■ Task:
Needed from the data below: every line from the one with "20. DevicesScreen ✅" up to and including the one with "6. QRScannerModal ✅", repeated exactly and with nothing else.
───── Provided data
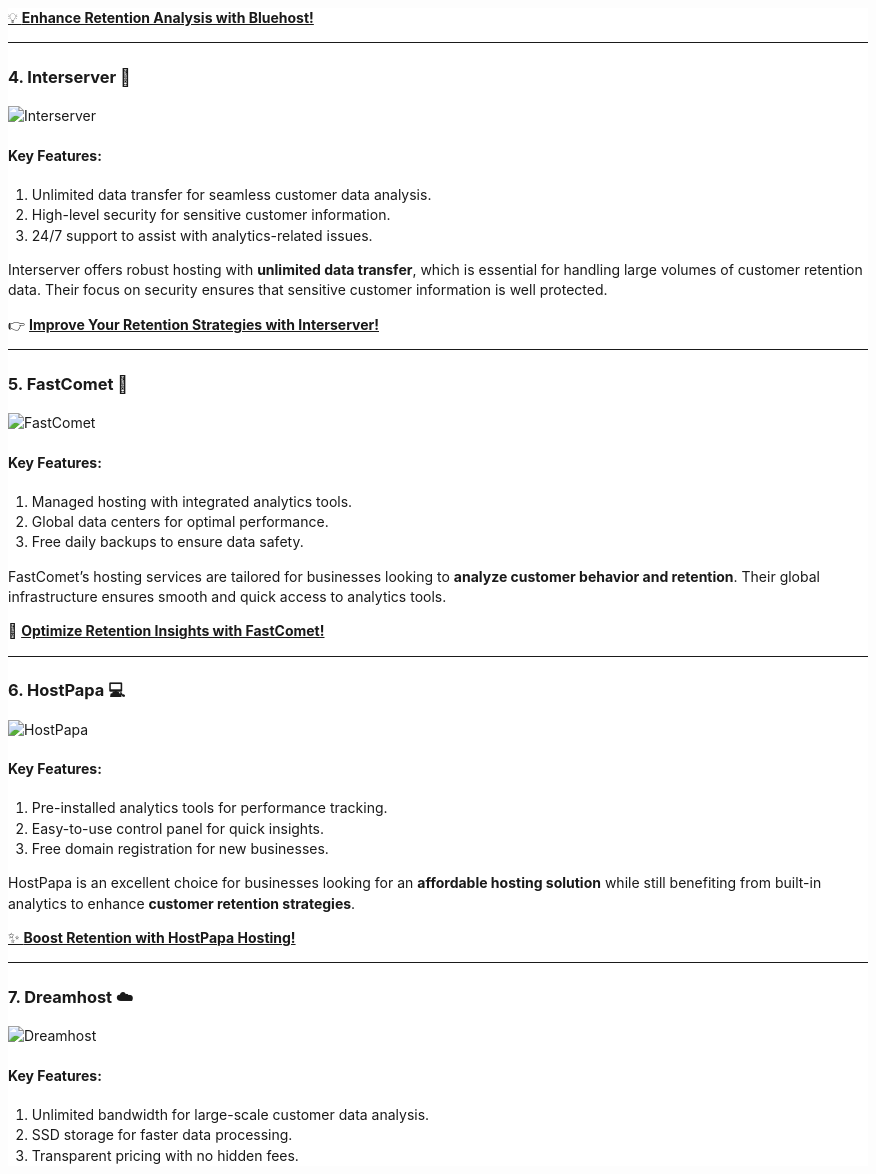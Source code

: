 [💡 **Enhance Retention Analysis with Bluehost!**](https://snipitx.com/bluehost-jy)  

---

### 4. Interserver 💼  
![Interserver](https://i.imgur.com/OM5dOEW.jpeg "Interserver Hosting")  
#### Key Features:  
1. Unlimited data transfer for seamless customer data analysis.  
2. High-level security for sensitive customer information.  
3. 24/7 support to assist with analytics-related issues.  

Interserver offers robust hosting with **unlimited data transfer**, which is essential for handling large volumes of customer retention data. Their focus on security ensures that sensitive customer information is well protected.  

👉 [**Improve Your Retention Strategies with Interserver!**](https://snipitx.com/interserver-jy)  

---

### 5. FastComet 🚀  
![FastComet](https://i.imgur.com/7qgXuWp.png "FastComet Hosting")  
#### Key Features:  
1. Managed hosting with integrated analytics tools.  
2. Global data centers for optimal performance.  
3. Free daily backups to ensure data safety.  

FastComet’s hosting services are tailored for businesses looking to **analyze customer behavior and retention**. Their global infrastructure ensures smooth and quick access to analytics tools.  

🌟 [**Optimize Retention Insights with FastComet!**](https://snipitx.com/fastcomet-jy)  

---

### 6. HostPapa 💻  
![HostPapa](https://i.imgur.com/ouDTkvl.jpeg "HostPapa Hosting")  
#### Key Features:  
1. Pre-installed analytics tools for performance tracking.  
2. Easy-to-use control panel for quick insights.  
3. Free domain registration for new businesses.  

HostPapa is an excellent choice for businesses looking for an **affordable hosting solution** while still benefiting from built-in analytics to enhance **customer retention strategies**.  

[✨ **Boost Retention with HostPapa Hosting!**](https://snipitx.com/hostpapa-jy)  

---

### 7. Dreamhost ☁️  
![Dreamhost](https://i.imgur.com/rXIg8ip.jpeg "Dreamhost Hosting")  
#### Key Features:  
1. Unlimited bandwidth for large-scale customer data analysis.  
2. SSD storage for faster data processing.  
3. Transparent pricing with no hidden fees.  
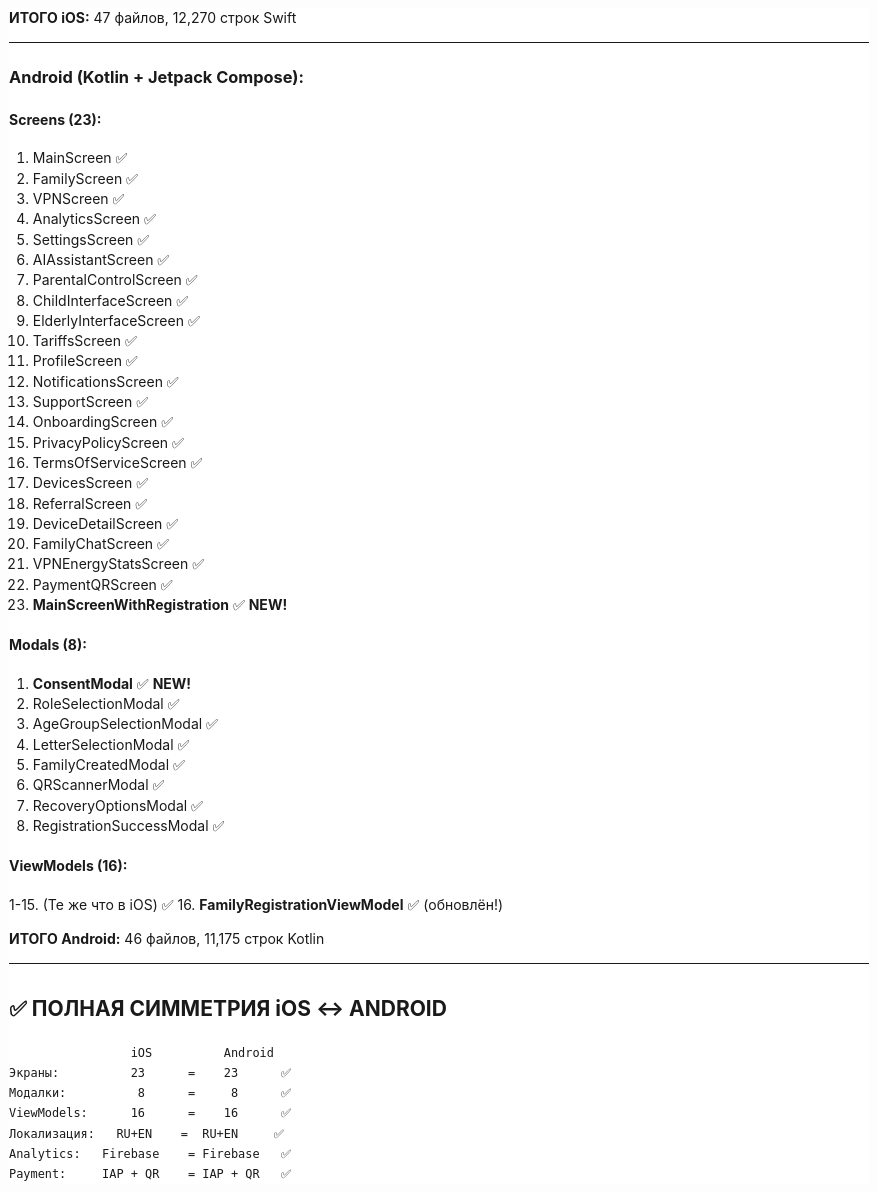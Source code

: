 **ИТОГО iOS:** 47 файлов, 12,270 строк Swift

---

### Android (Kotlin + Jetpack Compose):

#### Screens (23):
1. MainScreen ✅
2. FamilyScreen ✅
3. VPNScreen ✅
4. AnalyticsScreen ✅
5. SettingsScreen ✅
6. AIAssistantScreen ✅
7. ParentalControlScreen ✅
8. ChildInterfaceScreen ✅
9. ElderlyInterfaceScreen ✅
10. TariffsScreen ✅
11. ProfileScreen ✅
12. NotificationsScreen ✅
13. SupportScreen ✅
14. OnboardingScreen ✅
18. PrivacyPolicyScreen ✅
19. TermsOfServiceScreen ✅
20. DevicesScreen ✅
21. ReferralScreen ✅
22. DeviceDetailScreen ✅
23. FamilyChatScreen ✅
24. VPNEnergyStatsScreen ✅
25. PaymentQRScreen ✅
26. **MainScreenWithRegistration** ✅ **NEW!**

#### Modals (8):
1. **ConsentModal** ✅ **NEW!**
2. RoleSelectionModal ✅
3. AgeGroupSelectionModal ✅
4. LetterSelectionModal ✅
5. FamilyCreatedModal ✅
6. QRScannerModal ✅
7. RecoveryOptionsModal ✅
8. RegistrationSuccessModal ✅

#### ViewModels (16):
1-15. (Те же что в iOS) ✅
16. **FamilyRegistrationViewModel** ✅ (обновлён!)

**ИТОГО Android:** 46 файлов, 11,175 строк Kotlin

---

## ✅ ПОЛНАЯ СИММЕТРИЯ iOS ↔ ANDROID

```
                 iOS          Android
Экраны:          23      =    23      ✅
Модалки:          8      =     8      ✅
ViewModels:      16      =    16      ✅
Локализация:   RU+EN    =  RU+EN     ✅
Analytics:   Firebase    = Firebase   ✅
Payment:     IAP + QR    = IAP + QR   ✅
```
──────────
■ Written reply:
20. DevicesScreen ✅
21. ReferralScreen ✅
22. DeviceDetailScreen ✅
23. FamilyChatScreen ✅
24. VPNEnergyStatsScreen ✅
25. PaymentQRScreen ✅
26. **MainScreenWithRegistration** ✅ **NEW!**

#### Modals (8):
1. **ConsentModal** ✅ **NEW!**
2. RoleSelectionModal ✅
3. AgeGroupSelectionModal ✅
4. LetterSelectionModal ✅
5. FamilyCreatedModal ✅
6. QRScannerModal ✅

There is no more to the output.